10%/1.25 = x/2
Solve for x by multiplying both sides by 2 and then dividing by 1.25.
Solve for x by multiplying both sides by 2 and then dividing by 1.25.
We are given that 1 and 1/4 cups of cereal provides 10% of the recommended daily value of vitamin C.
Let's set up a proportion to solve for the percent of vitamin C in two cups:
(1 and 1/4 cups / 10%) = (2 cups / x%)
To solve for x, we can cross-multiply:
1 and 1/4 cups * x% = 2 cups * 10%
Now, let's convert the mixed number to an improper fraction:
5/4 cups * x% = 20 cups * 10%
Next, convert the improper fraction to a decimal:
(5/4) * (x/100) = (20/1) * (10/100)
Simplifying the equation:
(5/4) * (x/100) = 200/100
Multiply the fractions:
5x / 400 = 200 / 100
Cross-multiplying:
5x * 100 = 200 * 400
Simplifying:
500x = 80,000
Now, solve for x by dividing both sides by 500:
x = 80,000 / 500
Simplifying:
x = 160
Therefore, two cups of cereal provide 160% of the recommended daily value of vitamin C.
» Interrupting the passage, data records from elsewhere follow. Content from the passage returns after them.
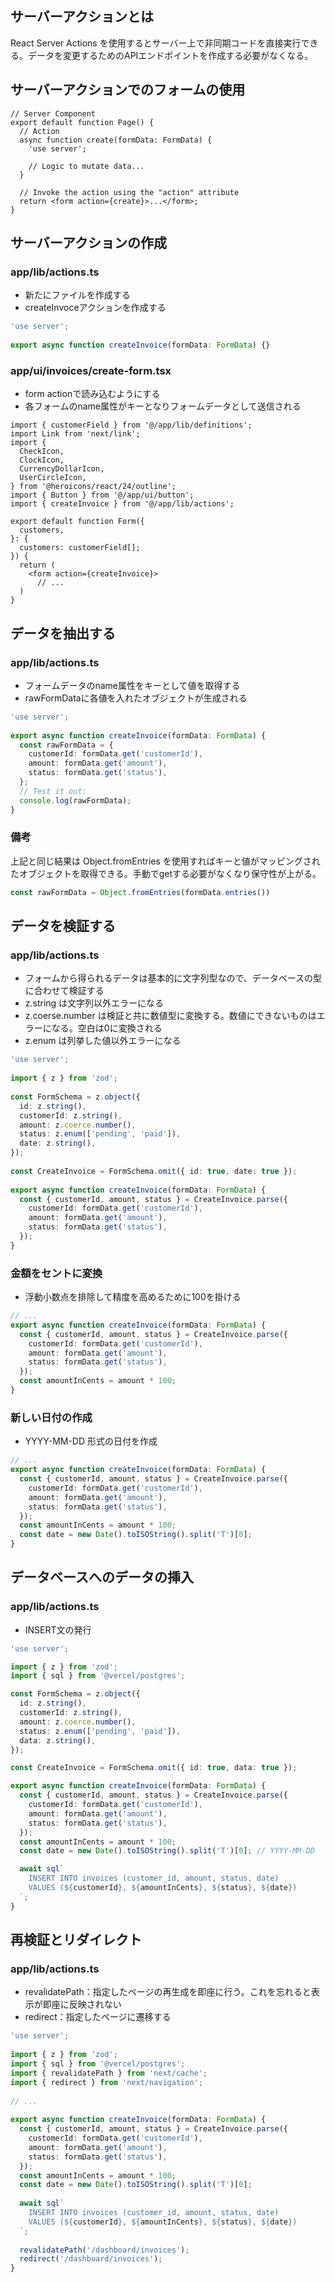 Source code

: ## サーバーアクションとは

React Server Actions を使用するとサーバー上で非同期コードを直接実行できる。データを変更するためのAPIエンドポイントを作成する必要がなくなる。

## サーバーアクションでのフォームの使用

```tsx
// Server Component
export default function Page() {
  // Action
  async function create(formData: FormData) {
    'use server';
 
    // Logic to mutate data...
  }
 
  // Invoke the action using the "action" attribute
  return <form action={create}>...</form>;
}
```

## サーバーアクションの作成 

### app/lib/actions.ts

- 新たにファイルを作成する
- createInvoceアクションを作成する

```ts
'use server';
 
export async function createInvoice(formData: FormData) {}
```

### app/ui/invoices/create-form.tsx 

- form actionで読み込むようにする
- 各フォームのname属性がキーとなりフォームデータとして送信される

```tsx
import { customerField } from '@/app/lib/definitions';
import Link from 'next/link';
import {
  CheckIcon,
  ClockIcon,
  CurrencyDollarIcon,
  UserCircleIcon,
} from '@heroicons/react/24/outline';
import { Button } from '@/app/ui/button';
import { createInvoice } from '@/app/lib/actions';
 
export default function Form({
  customers,
}: {
  customers: customerField[];
}) {
  return (
    <form action={createInvoice}>
      // ...
  )
}
```

## データを抽出する

### app/lib/actions.ts

- フォームデータのname属性をキーとして値を取得する
- rawFormDataに各値を入れたオブジェクトが生成される

```ts
'use server';
 
export async function createInvoice(formData: FormData) {
  const rawFormData = {
    customerId: formData.get('customerId'),
    amount: formData.get('amount'),
    status: formData.get('status'),
  };
  // Test it out:
  console.log(rawFormData);
}
```

### 備考

上記と同じ結果は Object.fromEntries を使用すればキーと値がマッピングされたオブジェクトを取得できる。手動でgetする必要がなくなり保守性が上がる。

```ts
const rawFormData = Object.fromEntries(formData.entries())
```

## データを検証する

### app/lib/actions.ts

- フォームから得られるデータは基本的に文字列型なので、データベースの型に合わせて検証する
- z.string は文字列以外エラーになる
- z.coerse.number は検証と共に数値型に変換する。数値にできないものはエラーになる。空白は0に変換される
- z.enum は列挙した値以外エラーになる

```ts
'use server';
 
import { z } from 'zod';
 
const FormSchema = z.object({
  id: z.string(),
  customerId: z.string(),
  amount: z.coerce.number(),
  status: z.enum(['pending', 'paid']),
  date: z.string(),
});
 
const CreateInvoice = FormSchema.omit({ id: true, date: true });
 
export async function createInvoice(formData: FormData) {
  const { customerId, amount, status } = CreateInvoice.parse({
    customerId: formData.get('customerId'),
    amount: formData.get('amount'),
    status: formData.get('status'),
  });
}
```

### 金額をセントに変換 

- 浮動小数点を排除して精度を高めるために100を掛ける

```ts
// ...
export async function createInvoice(formData: FormData) {
  const { customerId, amount, status } = CreateInvoice.parse({
    customerId: formData.get('customerId'),
    amount: formData.get('amount'),
    status: formData.get('status'),
  });
  const amountInCents = amount * 100;
}
```

### 新しい日付の作成 

- YYYY-MM-DD 形式の日付を作成

```ts
// ...
export async function createInvoice(formData: FormData) {
  const { customerId, amount, status } = CreateInvoice.parse({
    customerId: formData.get('customerId'),
    amount: formData.get('amount'),
    status: formData.get('status'),
  });
  const amountInCents = amount * 100;
  const date = new Date().toISOString().split('T')[0];
}
```

## データベースへのデータの挿入

### app/lib/actions.ts

- INSERT文の発行

```ts
'use server';

import { z } from 'zod';
import { sql } from '@vercel/postgres';

const FormSchema = z.object({
  id: z.string(),
  customerId: z.string(),
  amount: z.coerce.number(),
  status: z.enum(['pending', 'paid']),
  data: z.string(),
});

const CreateInvoice = FormSchema.omit({ id: true, data: true });

export async function createInvoice(formData: FormData) {
  const { customerId, amount, status } = CreateInvoice.parse({
    customerId: formData.get('customerId'),
    amount: formData.get('amount'),
    status: formData.get('status'),
  });
  const amountInCents = amount * 100;
  const date = new Date().toISOString().split('T')[0]; // YYYY-MM-DD

  await sql`
    INSERT INTO invoices (customer_id, amount, status, date)
    VALUES (${customerId}, ${amountInCents}, ${status}, ${date})
  `;
}
```

## 再検証とリダイレクト

### app/lib/actions.ts

- revalidatePath：指定したページの再生成を即座に行う。これを忘れると表示が即座に反映されない
- redirect：指定したページに遷移する

```ts
'use server';
 
import { z } from 'zod';
import { sql } from '@vercel/postgres';
import { revalidatePath } from 'next/cache';
import { redirect } from 'next/navigation';
 
// ...
 
export async function createInvoice(formData: FormData) {
  const { customerId, amount, status } = CreateInvoice.parse({
    customerId: formData.get('customerId'),
    amount: formData.get('amount'),
    status: formData.get('status'),
  });
  const amountInCents = amount * 100;
  const date = new Date().toISOString().split('T')[0];
 
  await sql`
    INSERT INTO invoices (customer_id, amount, status, date)
    VALUES (${customerId}, ${amountInCents}, ${status}, ${date})
  `;
 
  revalidatePath('/dashboard/invoices');
  redirect('/dashboard/invoices');
}
``` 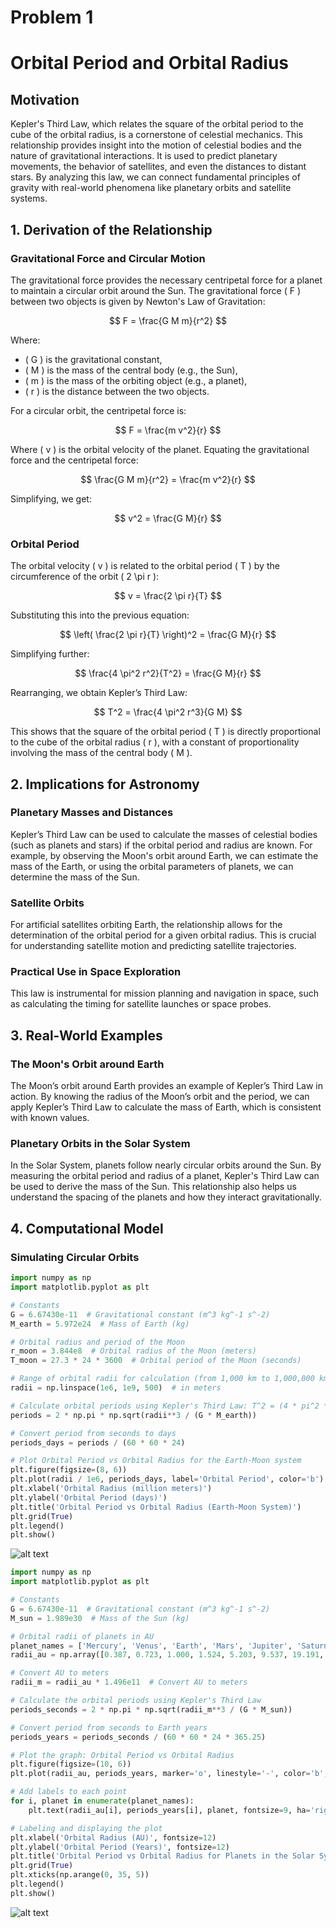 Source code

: # Problem 1
# Orbital Period and Orbital Radius

## Motivation

Kepler's Third Law, which relates the square of the orbital period to the cube of the orbital radius, is a cornerstone of celestial mechanics. This relationship provides insight into the motion of celestial bodies and the nature of gravitational interactions. It is used to predict planetary movements, the behavior of satellites, and even the distances to distant stars. By analyzing this law, we can connect fundamental principles of gravity with real-world phenomena like planetary orbits and satellite systems.

## 1. Derivation of the Relationship

### Gravitational Force and Circular Motion

The gravitational force provides the necessary centripetal force for a planet to maintain a circular orbit around the Sun. The gravitational force \( F \) between two objects is given by Newton's Law of Gravitation:

$$
F = \frac{G M m}{r^2}
$$

Where:
- \( G \) is the gravitational constant,
- \( M \) is the mass of the central body (e.g., the Sun),
- \( m \) is the mass of the orbiting object (e.g., a planet),
- \( r \) is the distance between the two objects.

For a circular orbit, the centripetal force is:

$$
F = \frac{m v^2}{r}
$$

Where \( v \) is the orbital velocity of the planet. Equating the gravitational force and the centripetal force:

$$
\frac{G M m}{r^2} = \frac{m v^2}{r}
$$

Simplifying, we get:

$$
v^2 = \frac{G M}{r}
$$

### Orbital Period

The orbital velocity \( v \) is related to the orbital period \( T \) by the circumference of the orbit \( 2 \pi r \):

$$
v = \frac{2 \pi r}{T}
$$

Substituting this into the previous equation:

$$
\left( \frac{2 \pi r}{T} \right)^2 = \frac{G M}{r}
$$

Simplifying further:

$$
\frac{4 \pi^2 r^2}{T^2} = \frac{G M}{r}
$$

Rearranging, we obtain Kepler’s Third Law:

$$
T^2 = \frac{4 \pi^2 r^3}{G M}
$$

This shows that the square of the orbital period \( T \) is directly proportional to the cube of the orbital radius \( r \), with a constant of proportionality involving the mass of the central body \( M \).

## 2. Implications for Astronomy

### Planetary Masses and Distances

Kepler’s Third Law can be used to calculate the masses of celestial bodies (such as planets and stars) if the orbital period and radius are known. For example, by observing the Moon's orbit around Earth, we can estimate the mass of the Earth, or using the orbital parameters of planets, we can determine the mass of the Sun.

### Satellite Orbits

For artificial satellites orbiting Earth, the relationship allows for the determination of the orbital period for a given orbital radius. This is crucial for understanding satellite motion and predicting satellite trajectories.

### Practical Use in Space Exploration

This law is instrumental for mission planning and navigation in space, such as calculating the timing for satellite launches or space probes.

## 3. Real-World Examples

### The Moon's Orbit around Earth

The Moon’s orbit around Earth provides an example of Kepler’s Third Law in action. By knowing the radius of the Moon’s orbit and the period, we can apply Kepler’s Third Law to calculate the mass of Earth, which is consistent with known values.

### Planetary Orbits in the Solar System

In the Solar System, planets follow nearly circular orbits around the Sun. By measuring the orbital period and radius of a planet, Kepler's Third Law can be used to derive the mass of the Sun. This relationship also helps us understand the spacing of the planets and how they interact gravitationally.

## 4. Computational Model

### Simulating Circular Orbits
```python
import numpy as np
import matplotlib.pyplot as plt

# Constants
G = 6.67430e-11  # Gravitational constant (m^3 kg^-1 s^-2)
M_earth = 5.972e24  # Mass of Earth (kg)

# Orbital radius and period of the Moon
r_moon = 3.844e8  # Orbital radius of the Moon (meters)
T_moon = 27.3 * 24 * 3600  # Orbital period of the Moon (seconds)

# Range of orbital radii for calculation (from 1,000 km to 1,000,000 km)
radii = np.linspace(1e6, 1e9, 500)  # in meters

# Calculate orbital periods using Kepler's Third Law: T^2 = (4 * pi^2 * r^3) / (G * M)
periods = 2 * np.pi * np.sqrt(radii**3 / (G * M_earth))

# Convert period from seconds to days
periods_days = periods / (60 * 60 * 24)

# Plot Orbital Period vs Orbital Radius for the Earth-Moon system
plt.figure(figsize=(8, 6))
plt.plot(radii / 1e6, periods_days, label='Orbital Period', color='b')
plt.xlabel('Orbital Radius (million meters)')
plt.ylabel('Orbital Period (days)')
plt.title('Orbital Period vs Orbital Radius (Earth-Moon System)')
plt.grid(True)
plt.legend()
plt.show()
```
![alt text](image-1.png)
```python
import numpy as np
import matplotlib.pyplot as plt

# Constants
G = 6.67430e-11  # Gravitational constant (m^3 kg^-1 s^-2)
M_sun = 1.989e30  # Mass of the Sun (kg)

# Orbital radii of planets in AU
planet_names = ['Mercury', 'Venus', 'Earth', 'Mars', 'Jupiter', 'Saturn', 'Uranus', 'Neptune']
radii_au = np.array([0.387, 0.723, 1.000, 1.524, 5.203, 9.537, 19.191, 30.070])  # in AU

# Convert AU to meters
radii_m = radii_au * 1.496e11  # Convert AU to meters

# Calculate the orbital periods using Kepler's Third Law
periods_seconds = 2 * np.pi * np.sqrt(radii_m**3 / (G * M_sun))

# Convert period from seconds to Earth years
periods_years = periods_seconds / (60 * 60 * 24 * 365.25)

# Plot the graph: Orbital Period vs Orbital Radius
plt.figure(figsize=(10, 6))
plt.plot(radii_au, periods_years, marker='o', linestyle='-', color='b', label='Orbital Period')

# Add labels to each point
for i, planet in enumerate(planet_names):
    plt.text(radii_au[i], periods_years[i], planet, fontsize=9, ha='right', va='bottom')

# Labeling and displaying the plot
plt.xlabel('Orbital Radius (AU)', fontsize=12)
plt.ylabel('Orbital Period (Years)', fontsize=12)
plt.title('Orbital Period vs Orbital Radius for Planets in the Solar System', fontsize=14)
plt.grid(True)
plt.xticks(np.arange(0, 35, 5))
plt.legend()
plt.show()
```
![alt text](image-2.png)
(Percent Vitamin C) / (Serving Size) = (Percent Vitamin C) / (Serving Size)
In this case, we know that 1 and 1/4 cups of cereal provides 10% of the recommended daily value of vitamin C. Let's assign values to the variables:
Percent Vitamin C: 10%
Serving Size: 1 and 1/4 cups
Now, we want to find the new percent of the recommended daily value of vitamin C for a serving size of two cups. Let's assign that to a variable as well:
New Percent Vitamin C: x
New Serving Size: 2 cups
We can now write the proportion using these variables:
10% / (1 and 1/4 cups) = x / (2 cups)
To solve for x, we can cross-multiply:
(10%)(2 cups) = (1 and 1/4 cups)(x)
0.10 * 2 = 1.25x
0.20 = 1.25x
Now, we can isolate x by dividing both sides of the equation by 1.25:
0.20 / 1.25 = x
0.16 = x
Therefore, 0.16 (or 16%) of the recommended daily value of vitamin C is in two cups of cereal.